Visa, dépassements de séjour et réadmission : des chiffres alarmants
En 2024, plus de 540 cas de dépassement de visa ont été recensés chez les Sénégalais. Cela dépasse le seuil toléré par Washington, qui y voit un manque de suivi consulaire. Pour inverser la tendance, le Sénégal devra :
– Lancer une campagne de sensibilisation sur les durées de séjour
– Déployer une base de données consulaire pour suivre les ressortissants à l’étranger
– Impliquer les familles, les daïeras, les ambassades et les services publics dans le suivi des départs
Autre sujet de préoccupation : la coopération en matière de réadmission. Les États-Unis dénoncent la lenteur des autorités sénégalaises à répondre aux demandes d’identification et de délivrance de laissez-passer pour les expulsions. Or, pour Washington, un pays partenaire doit pouvoir reprendre rapidement ses citoyens en situation irrégulière.
Extrémisme, fraude et discours haineux : un cadre à renforcer
Enfin, les Américains exigent une position claire contre :
– Les réseaux frauduleux (faux documents, usurpations d’identité)
– Les discours extrémistes et antisémites
– Les actes hostiles aux valeurs démocratiques
Bien que le Sénégal soit un exemple de tolérance religieuse, les autorités doivent désormais adopter des lois dissuasives, surveiller les contenus en ligne, et renforcer leur coopération antiterroriste. Cela implique aussi une éducation civique renouvelée, portée par les écoles, les médias et les guides religieux.
Que peut faire le Sénégal dans les 60 jours ?

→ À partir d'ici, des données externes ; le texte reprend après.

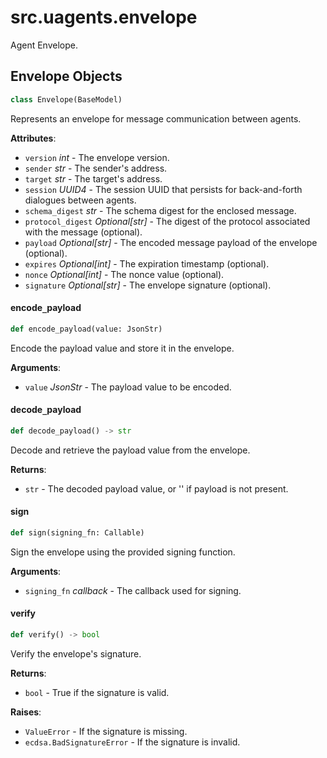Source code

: <a id="src.uagents.envelope"></a>

# src.uagents.envelope

Agent Envelope.

<a id="src.uagents.envelope.Envelope"></a>

## Envelope Objects

```python
class Envelope(BaseModel)
```

Represents an envelope for message communication between agents.

**Attributes**:

- `version` _int_ - The envelope version.
- `sender` _str_ - The sender's address.
- `target` _str_ - The target's address.
- `session` _UUID4_ - The session UUID that persists for back-and-forth
  dialogues between agents.
- `schema_digest` _str_ - The schema digest for the enclosed message.
- `protocol_digest` _Optional[str]_ - The digest of the protocol associated with the message
  (optional).
- `payload` _Optional[str]_ - The encoded message payload of the envelope (optional).
- `expires` _Optional[int]_ - The expiration timestamp (optional).
- `nonce` _Optional[int]_ - The nonce value (optional).
- `signature` _Optional[str]_ - The envelope signature (optional).

<a id="src.uagents.envelope.Envelope.encode_payload"></a>

#### encode`_`payload

```python
def encode_payload(value: JsonStr)
```

Encode the payload value and store it in the envelope.

**Arguments**:

- `value` _JsonStr_ - The payload value to be encoded.

<a id="src.uagents.envelope.Envelope.decode_payload"></a>

#### decode`_`payload

```python
def decode_payload() -> str
```

Decode and retrieve the payload value from the envelope.

**Returns**:

- `str` - The decoded payload value, or '' if payload is not present.

<a id="src.uagents.envelope.Envelope.sign"></a>

#### sign

```python
def sign(signing_fn: Callable)
```

Sign the envelope using the provided signing function.

**Arguments**:

- `signing_fn` _callback_ - The callback used for signing.

<a id="src.uagents.envelope.Envelope.verify"></a>

#### verify

```python
def verify() -> bool
```

Verify the envelope's signature.

**Returns**:

- `bool` - True if the signature is valid.
  

**Raises**:

- `ValueError` - If the signature is missing.
- `ecdsa.BadSignatureError` - If the signature is invalid.

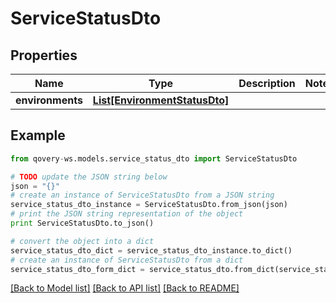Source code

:# ServiceStatusDto


## Properties
Name | Type | Description | Notes
------------ | ------------- | ------------- | -------------
**environments** | [**List[EnvironmentStatusDto]**](EnvironmentStatusDto.md) |  | 

## Example

```python
from qovery-ws.models.service_status_dto import ServiceStatusDto

# TODO update the JSON string below
json = "{}"
# create an instance of ServiceStatusDto from a JSON string
service_status_dto_instance = ServiceStatusDto.from_json(json)
# print the JSON string representation of the object
print ServiceStatusDto.to_json()

# convert the object into a dict
service_status_dto_dict = service_status_dto_instance.to_dict()
# create an instance of ServiceStatusDto from a dict
service_status_dto_form_dict = service_status_dto.from_dict(service_status_dto_dict)
```
[[Back to Model list]](../README.md#documentation-for-models) [[Back to API list]](../README.md#documentation-for-api-endpoints) [[Back to README]](../README.md)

Le compte à rebours est lancé. Trois axes d’action s’imposent :
1. Réformer en urgence l’état civil
– Relancer et financer le Plan national de modernisation
– Organiser une campagne de régularisation pour les citoyens sans actes
– Créer un registre biométrique centralisé, interconnecté avec les polices et les mairies
– Rendre obligatoire la déclaration des décès, en particulier en zones rurales
– Sanctionner les agents qui volent ou revendent des identités
2. Renforcer la coopération sécuritaire
– Établir un protocole sécurisé d’échange de données (type PISCES) avec les agences américaines
– Nommer un attaché consulaire dédié au traitement des expulsions et à la vérification documentaire
3. Lutter contre les dépassements de visa
– Lancer une campagne d’information dans la diaspora
– Mettre en place une base de données de suivi des Sénégalais à l’étranger, connectée aux services de sécurité
Diplomatie proactive et transparence
Le Sénégal doit adopter une démarche diplomatique forte et transparente :
· Transmettre une note officielle d’engagement au Département d’État américain, précisant les mesures immédiates
· Mettre en place un mécanisme bilatéral de suivi tous les 15 jours
· Impliquer la CEDEAO et l’Union africaine dans la création de normes régionales sur l’identité numérique
Conclusion : Moderniser ou s’isoler
À l’ère numérique, l’identité fiable est la clé de la mobilité. Le Sénégal dispose des compétences, de la technologie et des partenaires pour réussir cette réforme. Le moment d’agir est maintenant : moderniser l’état civil, sécuriser la mobilité, restaurer la confiance. Ce que viennent de vivre les « Lionnes » du basket, privées de visa par l’ambassade des Usa à Dakar, est un avant-goût….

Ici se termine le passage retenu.